If you think your child has swallowed household or garden chemicals:

  • Calm your child down as much as you can (this will be easier if you stay calm yourself). Act quickly to get your child to A&E.
  • If possible, write down the name of whatever you think your child has swallowed, so that you can tell the doctor.
  • If your child is in pain or there’s any staining, soreness or blistering around their mouth, they have probably swallowed something corrosive. Give them milk or water to sip to ease the burning and get them to hospital quickly.

Button batteries are small, round silver batteries found in lots of electrical toys and devices. If your child swallows a button battery, or you think they may have swallowed one, take them to A&E straight away.

As well as being a choking hazard, button batteries can cause internal burns because of the electrical current they give out. They can also cause burns if they are lodged in a child’s nose or ear.

How to help a choking child.

If your child looks pale and/or feels unwell after an accident, lie them down. Keep them covered up and warm, but not too hot. If your child feels faint, get them to keep their head down or, ideally, lie down. The faint feeling should wear off in a minute or two.

If your child has a fit, they may suddenly turn blue and become rigid, with staring eyes. Sometimes their eyes will roll and their limbs will twitch and jerk, or they may suddenly go floppy. The following suggestions will help you deal with the fit:

  • Keep calm.
  • Don’t try to hold them down.
  • Create a safe space around them.
  • Lie your child on their side to make sure they don’t choke.
  • Don’t put anything in their mouth. If you think they’re choking on food or an object, look in their mouth and try to remove it.
  • Remove your child’s clothing and any coverings, and make sure they’re cool, but not chilly.
  •  Most fits will stop within three minutes. When it’s over, reassure your child, make them comfortable and call a doctor.
  • If the fit hasn’t stopped within five minutes, call 999. If it stops, but it was your child’s first fit, take them to the nearest A&E department to be checked over.
  • Even if it’s not the first time and your child recovers quickly, let your GP know that your child has had a fit.

Although fits may look alarming, they’re common in children under the age of three. Although there are other reasons why children have a fit, a high temperature is the most common trigger.

Read more about treating a high temperature in children.
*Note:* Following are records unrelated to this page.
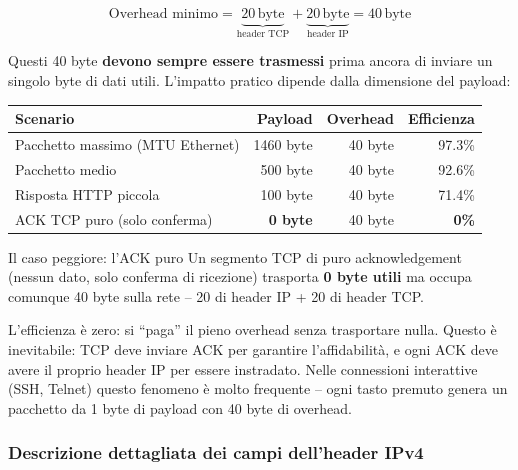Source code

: \documentclass[a4paper,12pt]{report}
\begin{document}
\vspace{0.3cm}

\[
\text{Overhead minimo} = \underbrace{20\,\text{byte}}_{\text{header TCP}}
+ \underbrace{20\,\text{byte}}_{\text{header IP}}
= \boxed{40\,\text{byte}}
\]

Questi 40 byte \textbf{devono sempre essere trasmessi} prima ancora di
inviare un singolo byte di dati utili. L'impatto pratico dipende dalla
dimensione del payload:

\begin{center}
\begin{tabular}{lrrr}
\toprule
\textbf{Scenario} & \textbf{Payload} & \textbf{Overhead} &
\textbf{Efficienza} \\
\midrule
Pacchetto massimo (MTU Ethernet) & 1460 byte & 40 byte & 97.3\% \\
Pacchetto medio & 500 byte  & 40 byte & 92.6\% \\
Risposta HTTP piccola & 100 byte & 40 byte & 71.4\% \\
ACK TCP puro (solo conferma) & \textbf{0 byte} & 40 byte &
\textbf{0\%} \\
\bottomrule
\end{tabular}
\end{center}

\begin{notebox}{Il caso peggiore: l'ACK puro}
Un segmento TCP di puro acknowledgement (nessun dato, solo conferma
di ricezione) trasporta \textbf{0 byte utili} ma occupa comunque
40 byte sulla rete -- 20 di header IP + 20 di header TCP.

\vspace{0.5cm}
L'efficienza è zero: si ``paga'' il pieno overhead senza trasportare
nulla. Questo è inevitabile: TCP deve inviare ACK per garantire
l'affidabilità, e ogni ACK deve avere il proprio header IP per essere
instradato. Nelle connessioni interattive (SSH, Telnet) questo fenomeno
è molto frequente -- ogni tasto premuto genera un pacchetto da 1 byte
di payload con 40 byte di overhead.
\end{notebox}


\subsubsection*{Descrizione dettagliata dei campi dell'header IPv4}
\vspace{1cm}
\end{document}
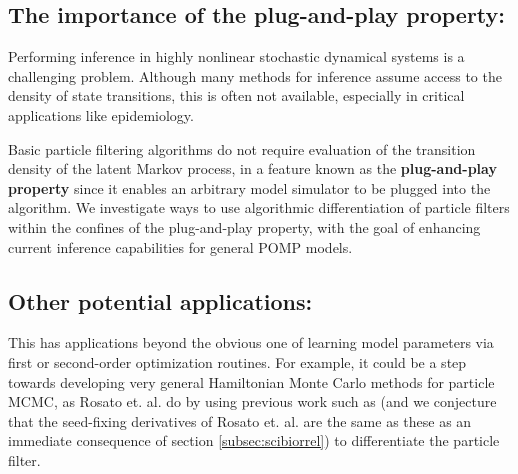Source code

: \documentclass[9pt,twocolumn,twoside]{pnas-new}
\begin{document}
\subsection*{The importance of the plug-and-play property:} Performing inference in highly nonlinear stochastic dynamical systems is a challenging problem. Although many methods for inference assume access to the density of state transitions, this is often not available, especially in critical applications like epidemiology.

Basic particle filtering algorithms do not require evaluation of the transition density of the latent Markov process, in a feature known as the \textbf{plug-and-play property} \cite{breto09} since it enables an arbitrary model simulator to be plugged into the algorithm. We investigate ways to use algorithmic differentiation of particle filters within the confines of the plug-and-play property, with the goal of enhancing current inference capabilities for general POMP models.

\subsection*{Other potential applications:} This has applications beyond the obvious one of learning model parameters via first or second-order optimization routines. For example, it could be a step towards developing very general Hamiltonian Monte Carlo methods for particle MCMC, as Rosato et. al. \cite{rosato22b} do by using previous work such as \cite{scibior21, poyiadjis11} (and we conjecture that the seed-fixing derivatives of Rosato et. al. are the same as these as an immediate consequence of section \ref{subsec:scibiorrel}) to differentiate the particle filter. 


\end{document}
Fever fits, also known as febrile convulsions, become increasingly less common after the age of three and are almost unknown after the age of five. Febrile convulsions aren’t usually connected with epilepsy. Read more about febrile convulsions.

Always turn off the power before approaching your child. If this isn’t possible, push the child away from the source of the electricity with a wooden or plastic object, such as a broom handle.

Try tapping their feet or stroking their neck and shouting “hello” or “wake up”. If you get no response from your child, you must follow the resuscitation sequence.

If you think your child’s neck or spine may be injured, call an ambulance. Don’t move them. Unnecessary movement could cause paralysis. A bone in your child’s leg or arm may be broken if they have pain and swelling, and the limb seems to be lying at a strange angle.

If you can’t easily move your child without causing pain, call an ambulance. If you have to move your child, be very gentle. Put one hand above the injury and the other below it to steady and support it (use blankets or clothing if necessary). Comfort your child and take them to hospital.

If you think your child is in pain, give them painkillers, even if you’re going to A&E. Follow the dosage instructions on the label.